How is Jinko Power contributing to the development of technology in the industry?
Jinko is a global leader and one of the key founders of the global PV industry in both the upstream (i.e. manufacturing) and downstream (i.e. IPP and development). Jinko has participated in almost every solar market in the world and this has helped in accumulating a unique experience and lessons learned in the entire value chain from manufacturing, to development, construction, operation and finance.
Jinko Power has built a top-notch and full-fledged in-house team and capacity that covers the entire value chain including development, legal, project finance, engineering, construction and project management and operation and maintenance.
We take a lead role in all projects and consortiums that we participate in. We utilise our Chinese roots well in mobilising the key elements from China including finance and EPC contractors in addition to the key components.
Jinko’s strong technical background is one of our key values. We introduced multiple new technologies at Noor Abu Dhabi, starting with the mono PERC. We used high-efficiency modules that meant better ratio and generation per square metre.
Additionally, we introduced a robotic cleaning solution, which was used for the first time on a large scale globally and was challenged by all stakeholders in the project till we managed to prove it. Cleaning of 3.2 million panels spread over a 7-square-kilometre property on a daily or bidaily basis is a huge undertaking, particularly in the UAE. It was our biggest challenge during submission and preparation for the Noor Abu Dhabi bid. Manual cleaning or cleaning with water is not an option in Abu Dhabi. Since 2019, we have been cleaning the Noor Abu Dhabi project using a very efficient and cost-effective solution and we will use the same concept in Al Dhafra and other upcoming projects in the MEA region.
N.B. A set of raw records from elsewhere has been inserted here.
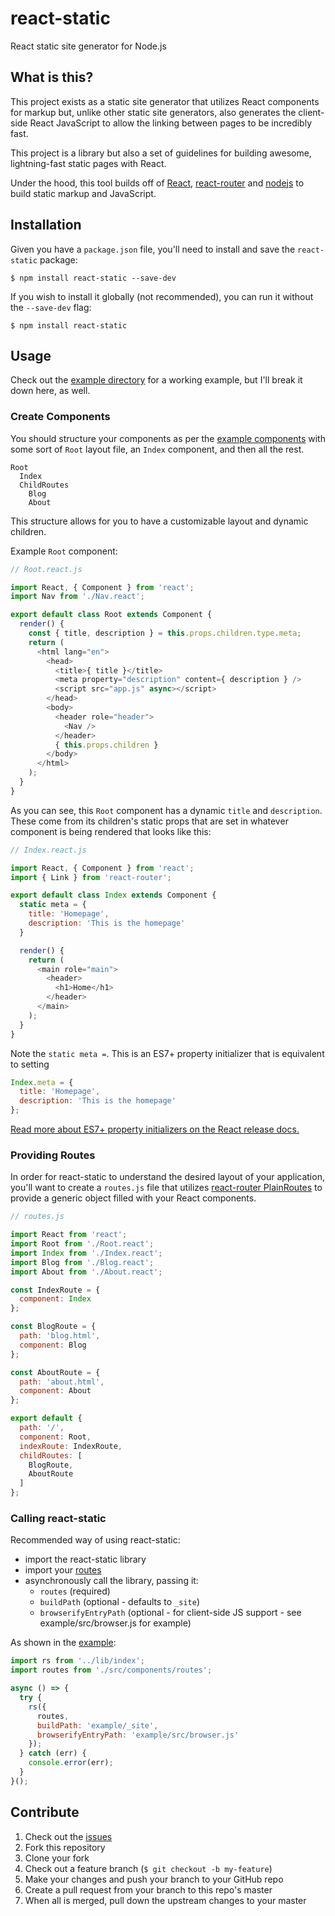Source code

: # react-static
React static site generator for Node.js

## What is this?
This project exists as a static site generator that utilizes React components for markup but, unlike other static site generators, also generates the client-side React JavaScript to allow the linking between pages to be incredibly fast.

This project is a library but also a set of guidelines for building awesome, lightning-fast static pages with React.

Under the hood, this tool builds off of [React](https://github.com/facebook/react), [react-router](https://github.com/rackt/react-router) and [nodejs](https://github.com/nodejs/node) to build static markup and JavaScript.

## Installation
Given you have a `package.json` file, you'll need to install and save the `react-static` package:

```
$ npm install react-static --save-dev

```

If you wish to install it globally (not recommended), you can run it without the `--save-dev` flag:

```
$ npm install react-static
```

## Usage
Check out the [example directory](./example) for a working example, but I'll break it down here, as well.

### Create Components
You should structure your components as per the [example components](./example/src/components) with some sort of `Root` layout file, an `Index` component, and then all the rest.

```
Root
  Index
  ChildRoutes
    Blog
    About
```

This structure allows for you to have a customizable layout and dynamic children.

Example `Root` component:

```js
// Root.react.js

import React, { Component } from 'react';
import Nav from './Nav.react';

export default class Root extends Component {
  render() {
    const { title, description } = this.props.children.type.meta;
    return (
      <html lang="en">
        <head>
          <title>{ title }</title>
          <meta property="description" content={ description } />
          <script src="app.js" async></script>
        </head>
        <body>
          <header role="header">
            <Nav />
          </header>
          { this.props.children }
        </body>
      </html>
    );
  }
}
```

As you can see, this `Root` component has a dynamic `title` and `description`. These come from its children's static props that are set in whatever component is being rendered that looks like this:

```js
// Index.react.js

import React, { Component } from 'react';
import { Link } from 'react-router';

export default class Index extends Component {
  static meta = {
    title: 'Homepage',
    description: 'This is the homepage'
  }

  render() {
    return (
      <main role="main">
        <header>
          <h1>Home</h1>
        </header>
      </main>
    );
  }
}
```

Note the `static meta =`. This is an ES7+ property initializer that is equivalent to setting

```js
Index.meta = {
  title: 'Homepage',
  description: 'This is the homepage'
};
```

[Read more about ES7+ property initializers on the React release
docs.](https://facebook.github.io/react/blog/2015/01/27/react-v0.13.0-beta-1.html#es7-property-initializers)

### Providing Routes
In order for react-static to understand the desired layout of your application, you'll want to create a `routes.js` file that utilizes [react-router PlainRoutes](https://github.com/rackt/react-router/blob/master/docs/API.md#plainroute) to provide a generic object filled with your React components.

```js
// routes.js

import React from 'react';
import Root from './Root.react';
import Index from './Index.react';
import Blog from './Blog.react';
import About from './About.react';

const IndexRoute = {
  component: Index
};

const BlogRoute = {
  path: 'blog.html',
  component: Blog
};

const AboutRoute = {
  path: 'about.html',
  component: About
};

export default {
  path: '/',
  component: Root,
  indexRoute: IndexRoute,
  childRoutes: [
    BlogRoute,
    AboutRoute
  ]
};
```

### Calling react-static
Recommended way of using react-static:
  * import the react-static library
  * import your [routes](#providing-routes)
  * asynchronously call the library, passing it:
    * `routes` (required)
    * `buildPath` (optional - defaults to `_site`)
    * `browserifyEntryPath` (optional - for client-side JS support - see example/src/browser.js for example)

As shown in the [example](./example/index.js):

```js
import rs from '../lib/index';
import routes from './src/components/routes';

async () => {
  try {
    rs({
      routes,
      buildPath: 'example/_site',
      browserifyEntryPath: 'example/src/browser.js'
    });
  } catch (err) {
    console.error(err);
  }
}();
```

## Contribute

1. Check out the [issues](https://github.com/rpearce/react-static/issues)
1. Fork this repository
1. Clone your fork
1. Check out a feature branch (`$ git checkout -b my-feature`)
1. Make your changes and push your branch to your GitHub repo
1. Create a pull request from your branch to this repo's master
1. When all is merged, pull down the upstream changes to your master
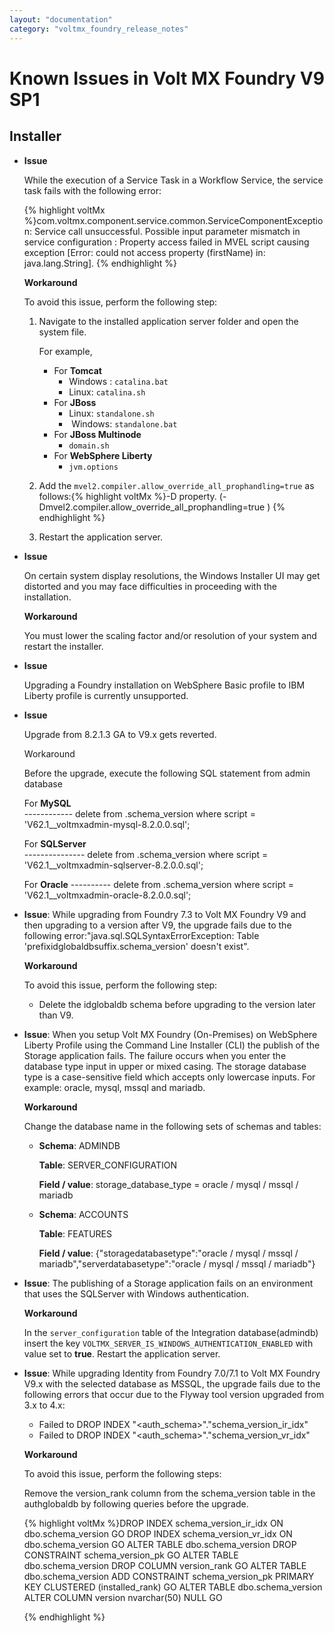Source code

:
 ```yaml
---
layout: "documentation"
category: "voltmx_foundry_release_notes"
---
```

                           

Known Issues in Volt MX Foundry V9 SP1
=====================================

Installer
---------

*   **Issue**
    
    While the execution of a Service Task in a Workflow Service, the service task fails with the following error:
    
    {% highlight voltMx %}com.voltmx.component.service.common.ServiceComponentException: Service call unsuccessful. Possible input parameter mismatch in service configuration : Property access failed in MVEL script causing exception [Error: could not access property (firstName) in: java.lang.String].
    {% endhighlight %}
    
    **Workaround**
    
    To avoid this issue, perform the following step:
    
    1.  Navigate to the installed application server folder and open the system file.
        
        For example,
        
        *   For **Tomcat**
            *   Windows : `catalina.bat`
            *   Linux: `catalina.sh`
        *   For **JBoss**
            *   Linux: `standalone.sh`
            *    Windows: `standalone.bat`
        *   For **JBoss Multinode**
            *   `domain.sh`
        *   For **WebSphere Liberty**
            *   `jvm.options`
    2.  Add the `mvel2.compiler.allow_override_all_prophandling=true` as follows:{% highlight voltMx %}\-D property. (-Dmvel2.compiler.allow_override_all_prophandling=true )
        {% endhighlight %}
    3.  Restart the application server.

*   **Issue**
    
    On certain system display resolutions, the Windows Installer UI may get distorted and you may face difficulties in proceeding with the installation.
    
    **Workaround**
    
    You must lower the scaling factor and/or resolution of your system and restart the installer.
    
*   **Issue**
    
    Upgrading a Foundry installation on WebSphere Basic profile to IBM Liberty profile is currently unsupported.
    
*   **Issue**
    
    Upgrade from 8.2.1.3 GA to V9.x gets reverted.
    
    Workaround
    
    Before the upgrade, execute the following SQL statement from admin database
    
    For **MySQL**  
    \------------ delete from <admindb>.schema\_version where script = 'V62.1\_\_voltmxadmin-mysql-8.2.0.0.sql';  
      
    For **SQLServer**  
    \--------------- delete from <admindb>.schema\_version where script = 'V62.1\_\_voltmxadmin-sqlserver-8.2.0.0.sql';  
      
    For **Oracle** ---------- delete from <admindb>.schema\_version where script = 'V62.1\_\_voltmxadmin-oracle-8.2.0.0.sql';  
    

*   **Issue**: While upgrading from Foundry 7.3 to Volt MX Foundry V9 and then upgrading to a version after V9, the upgrade fails due to the following error:"java.sql.SQLSyntaxErrorException: Table 'prefixidglobaldbsuffix.schema\_version' doesn't exist".
    
    **Workaround**
    
    To avoid this issue, perform the following step:
    
    *   Delete the idglobaldb schema before upgrading to the version later than V9.

*   **Issue**: When you setup Volt MX Foundry (On-Premises) on WebSphere Liberty Profile using the Command Line Installer (CLI) the publish of the Storage application fails. The failure occurs when you enter the database type input in upper or mixed casing. The storage database type is a case-sensitive field which accepts only lowercase inputs. For example: oracle, mysql, mssql and mariadb.
    
    **Workaround**
    
    Change the database name in the following sets of schemas and tables:
    
    *   **Schema**: ADMINDB
        
        **Table**: SERVER\_CONFIGURATION
        
        **Field / value**: storage\_database\_type = oracle / mysql / mssql / mariadb
        
    *   **Schema**: ACCOUNTS
        
        **Table**: FEATURES
        
        **Field / value**: {"storagedatabasetype":"oracle / mysql / mssql / mariadb","serverdatabasetype":"oracle / mysql / mssql / mariadb"}
        

*   **Issue**: The publishing of a Storage application fails on an environment that uses the SQLServer with Windows authentication.
    
    **Workaround**
    
    In the `server_configuration` table of the Integration database(admindb) insert the key `VOLTMX_SERVER_IS_WINDOWS_AUTHENTICATION_ENABLED` with value set to **true**. Restart the application server.
    

*   **Issue**: While upgrading Identity from Foundry 7.0/7.1 to Volt MX Foundry V9.x with the selected database as MSSQL, the upgrade fails due to the following errors that occur due to the Flyway tool version upgraded from 3.x to 4.x:
    
    *   Failed to DROP INDEX "<auth\_schema>"."schema\_version\_ir\_idx"
    *   Failed to DROP INDEX "<auth\_schema>"."schema\_version\_vr\_idx"
    
    **Workaround**
    
    To avoid this issue, perform the following steps:
    
    Remove the version\_rank column from the schema\_version table in the authglobaldb by following queries before the upgrade.
    
    {% highlight voltMx %}DROP INDEX schema_version_ir_idx ON dbo.schema_version
    GO
    DROP INDEX schema_version_vr_idx ON dbo.schema_version
    GO
    ALTER TABLE dbo.schema_version DROP CONSTRAINT schema_version_pk
    GO
    ALTER TABLE dbo.schema_version DROP COLUMN version_rank
    GO
    ALTER TABLE dbo.schema_version ADD CONSTRAINT schema_version_pk PRIMARY KEY CLUSTERED (installed_rank)
    GO
    ALTER TABLE dbo.schema_version ALTER COLUMN version nvarchar(50) NULL
    GO
    
    {% endhighlight %}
In the Al Dhafra project, we will implement bifacial modules of both P and N type technologies. Such technologies enable the generation of the electricity from both sides, which shall boost the generation of the plant. We are committed to always look for new technology enhancements and utilise them in our projects, be it modules, mounting systems or cleaning solutions.

Did the Covid-19 pandemic impact Jinko Power’s operations in the UAE?
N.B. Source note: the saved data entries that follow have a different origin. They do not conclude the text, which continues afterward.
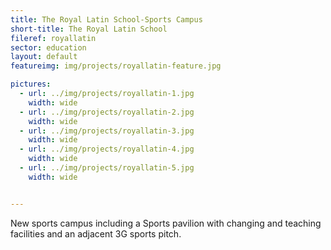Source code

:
 ```yaml
---
title: The Royal Latin School-Sports Campus
short-title: The Royal Latin School
fileref: royallatin
sector: education
layout: default
featureimg: img/projects/royallatin-feature.jpg

pictures:
  - url: ../img/projects/royallatin-1.jpg
    width: wide
  - url: ../img/projects/royallatin-2.jpg
    width: wide
  - url: ../img/projects/royallatin-3.jpg
    width: wide
  - url: ../img/projects/royallatin-4.jpg
    width: wide
  - url: ../img/projects/royallatin-5.jpg
    width: wide


---
```


New sports campus including a Sports pavilion with changing and teaching facilities and an adjacent 3G sports pitch.


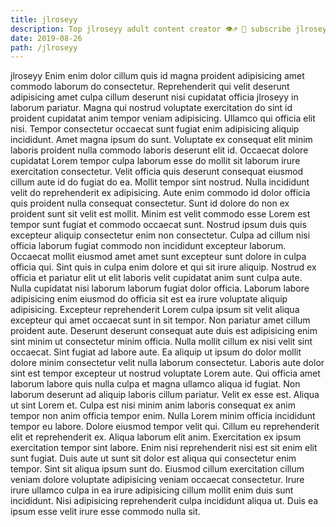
 ```yaml
---
title: jlroseyy
description: Top jlroseyy adult content creator 👁♐️ 👑 subscribe jlroseyy to my porn site below IG jlroseyy
date: 2019-08-26
path: /jlroseyy
---
```


jlroseyy
Enim enim dolor cillum quis id magna proident adipisicing amet commodo laborum do consectetur. Reprehenderit qui velit deserunt adipisicing amet culpa cillum deserunt nisi cupidatat officia jlroseyy in laborum pariatur. Magna qui nostrud voluptate exercitation do sint id proident cupidatat anim tempor veniam adipisicing. Ullamco qui officia elit nisi. Tempor consectetur occaecat sunt fugiat enim adipisicing aliquip incididunt. Amet magna ipsum do sunt.
Voluptate ex consequat elit minim laboris proident nulla commodo laboris deserunt elit id. Occaecat dolore cupidatat Lorem tempor culpa laborum esse do mollit sit laborum irure exercitation consectetur. Velit officia quis deserunt consequat eiusmod cillum aute id do fugiat do ea. Mollit tempor sint nostrud. Nulla incididunt velit do reprehenderit ex adipisicing. Aute enim commodo id dolor officia quis proident nulla consequat consectetur. Sunt id dolore do non ex proident sunt sit velit est mollit. Minim est velit commodo esse Lorem est tempor sunt fugiat et commodo occaecat sunt.
Nostrud ipsum duis quis excepteur aliquip consectetur enim non consectetur. Culpa ad cillum nisi officia laborum fugiat commodo non incididunt excepteur laborum. Occaecat mollit eiusmod amet amet sunt excepteur sunt dolore in culpa officia qui. Sint quis in culpa enim dolore et qui sit irure aliquip. Nostrud ex officia et pariatur elit ut elit laboris velit cupidatat anim sunt culpa aute. Nulla cupidatat nisi laborum laborum fugiat dolor officia.
Laborum labore adipisicing enim eiusmod do officia sit est ea irure voluptate aliquip adipisicing. Excepteur reprehenderit Lorem culpa ipsum sit velit aliqua excepteur qui amet occaecat sunt in sit tempor. Non pariatur amet cillum proident aute. Deserunt deserunt consequat aute duis est adipisicing enim sint minim ut consectetur minim officia.
Nulla mollit cillum ex nisi velit sint occaecat. Sint fugiat ad labore aute. Ea aliquip ut ipsum do dolor mollit dolore minim consectetur velit nulla laborum consectetur. Laboris aute dolor sint est tempor excepteur ut nostrud voluptate Lorem aute. Qui officia amet laborum labore quis nulla culpa et magna ullamco aliqua id fugiat. Non laborum deserunt ad aliquip laboris cillum pariatur.
Velit ex esse est. Aliqua ut sint Lorem et. Culpa est nisi minim anim laboris consequat ex anim tempor non anim officia tempor enim. Nulla Lorem minim officia incididunt tempor eu labore. Dolore eiusmod tempor velit qui. Cillum eu reprehenderit elit et reprehenderit ex. Aliqua laborum elit anim.
Exercitation ex ipsum exercitation tempor sint labore. Enim nisi reprehenderit nisi est sit enim elit sunt fugiat. Duis aute ut sunt sit dolor est aliqua qui consectetur enim tempor. Sint sit aliqua ipsum sunt do. Eiusmod cillum exercitation cillum veniam dolore voluptate adipisicing veniam occaecat consectetur. Irure irure ullamco culpa in ea irure adipisicing cillum mollit enim duis sunt incididunt. Nisi adipisicing reprehenderit culpa incididunt aliqua ut. Duis ea ipsum esse velit irure esse commodo nulla sit.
We are content with the way the pandemic has been managed in the UAE from a business perspective. Many countries in the region saw delays in projects, programmes and tenders by about six months to a year. Fortunately, project development and investment plans did not stop for Jinko Power.
Our international divisions have worked from home offices for many years now. I personally have been working majorly from home for almost a decade. We saw little impact on our daily operations from a project development perspective.
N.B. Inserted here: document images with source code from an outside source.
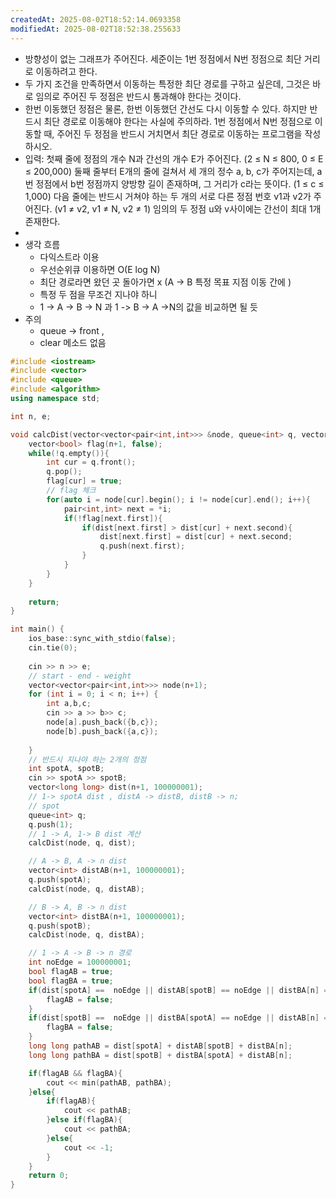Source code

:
 ```yaml
---
createdAt: 2025-08-02T18:52:14.0693358
modifiedAt: 2025-08-02T18:52:38.255633
---
```

- 방향성이 없는 그래프가 주어진다. 세준이는 1번 정점에서 N번 정점으로 최단 거리로 이동하려고 한다.
- 두 가지 조건을 만족하면서 이동하는 특정한 최단 경로를 구하고 싶은데, 그것은 바로 임의로 주어진 두 정점은 반드시 통과해야 한다는 것이다.
- 한번 이동했던 정점은 물론, 한번 이동했던 간선도 다시 이동할 수 있다. 하지만 반드시 최단 경로로 이동해야 한다는 사실에 주의하라. 1번 정점에서 N번 정점으로 이동할 때, 주어진 두 정점을 반드시 거치면서 최단 경로로 이동하는 프로그램을 작성하시오.
- 입력: 
  첫째 줄에 정점의 개수 N과 간선의 개수 E가 주어진다. (2 ≤ N ≤ 800, 0 ≤ E ≤ 200,000) 둘째 줄부터 E개의 줄에 걸쳐서 세 개의 정수 a, b, c가 주어지는데, a번 정점에서 b번 정점까지 양방향 길이 존재하며, 그 거리가 c라는 뜻이다. (1 ≤ c ≤ 1,000) 다음 줄에는 반드시 거쳐야 하는 두 개의 서로 다른 정점 번호 v1과 v2가 주어진다. (v1 ≠ v2, v1 ≠ N, v2 ≠ 1) 임의의 두 정점 u와 v사이에는 간선이 최대 1개 존재한다.
- 
- 생각 흐름
	- 다익스트라 이용
	- 우선순위큐 이용하면 O(E log N)
	- 최단 경로라면 왔던 곳 돌아가면 x  (A -> B 특정 목표 지점  이동 간에 )
	- 특정 두 점을 무조건 지나야 하니
	- 1 -> A -> B -> N 과 1 -> B -> A ->N의 값을 비교하면 될 듯 
- 주의
	- queue -> front ,
	- clear 메소드 없음 

	

``` c++
#include <iostream>
#include <vector>
#include <queue>
#include <algorithm>
using namespace std;

int n, e;

void calcDist(vector<vector<pair<int,int>>> &node, queue<int> q, vector<int> &dist){
	vector<bool> flag(n+1, false);
	while(!q.empty()){
		int cur = q.front();
		q.pop();
		flag[cur] = true;
		// flag 체크
		for(auto i = node[cur].begin(); i != node[cur].end(); i++){
			pair<int,int> next = *i;
			if(!flag[next.first]){
				if(dist[next.first] > dist[cur] + next.second){
					dist[next.first] = dist[cur] + next.second;
					q.push(next.first);
				}
			}				
		}
	}
	
	return;
}

int main() {
    ios_base::sync_with_stdio(false);
    cin.tie(0);
    
	cin >> n >> e;
	// start - end - weight
	vector<vector<pair<int,int>>> node(n+1);
	for (int i = 0; i < n; i++) {
		int a,b,c;
		cin >> a >> b>> c;
		node[a].push_back({b,c});
		node[b].push_back({a,c});
		
	}
	// 반드시 지나야 하는 2개의 정점
	int spotA, spotB;
	cin >> spotA >> spotB;
	vector<long long> dist(n+1, 100000001);
	// 1-> spotA dist , distA -> distB, distB -> n;
	// spot
	queue<int> q;
	q.push(1);
	// 1 -> A, 1-> B dist 계산 
	calcDist(node, q, dist);

	// A -> B, A -> n dist
	vector<int> distAB(n+1, 100000001);
	q.push(spotA);
	calcDist(node, q, distAB);

	// B -> A, B -> n dist
	vector<int> distBA(n+1, 100000001);
	q.push(spotB);
	calcDist(node, q, distBA);

	// 1 -> A -> B -> n 경로
	int noEdge = 100000001;
	bool flagAB = true;
	bool flagBA = true;
	if(dist[spotA] ==  noEdge || distAB[spotB] == noEdge || distBA[n] == noEdge ){
		flagAB = false;
	}
	if(dist[spotB] ==  noEdge || distBA[spotA] == noEdge || distAB[n] == noEdge ){
		flagBA = false;
	}
	long long pathAB = dist[spotA] + distAB[spotB] + distBA[n];
	long long pathBA = dist[spotB] + distBA[spotA] + distAB[n];

	if(flagAB && flagBA){
		cout << min(pathAB, pathBA);
	}else{
		if(flagAB){
			cout << pathAB;
		}else if(flagBA){
			cout << pathBA;
		}else{
			cout << -1;
		}
	}
	return 0;
}

```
We believe that people have recognised that coming to the office is not the most efficient way to work and many tasks can be accomplished remotely. I trust this will be a new norm and many people will continue to work partly from home. For example, all negotiation, award, PPA negotiation and signing, due diligence work and achieving financial close for the USD 1-billion Al Dhafra solar PV project has been done remotely. There hasn’t been a single physical meeting.
Operations at Noor Abu Dhabi were not interrupted. The PV technology (in general) is designed for almost zero/low maintenance apart from the cleaning, but in our case we clean by a robotic automated solution. We found out how useful this is during the pandemic.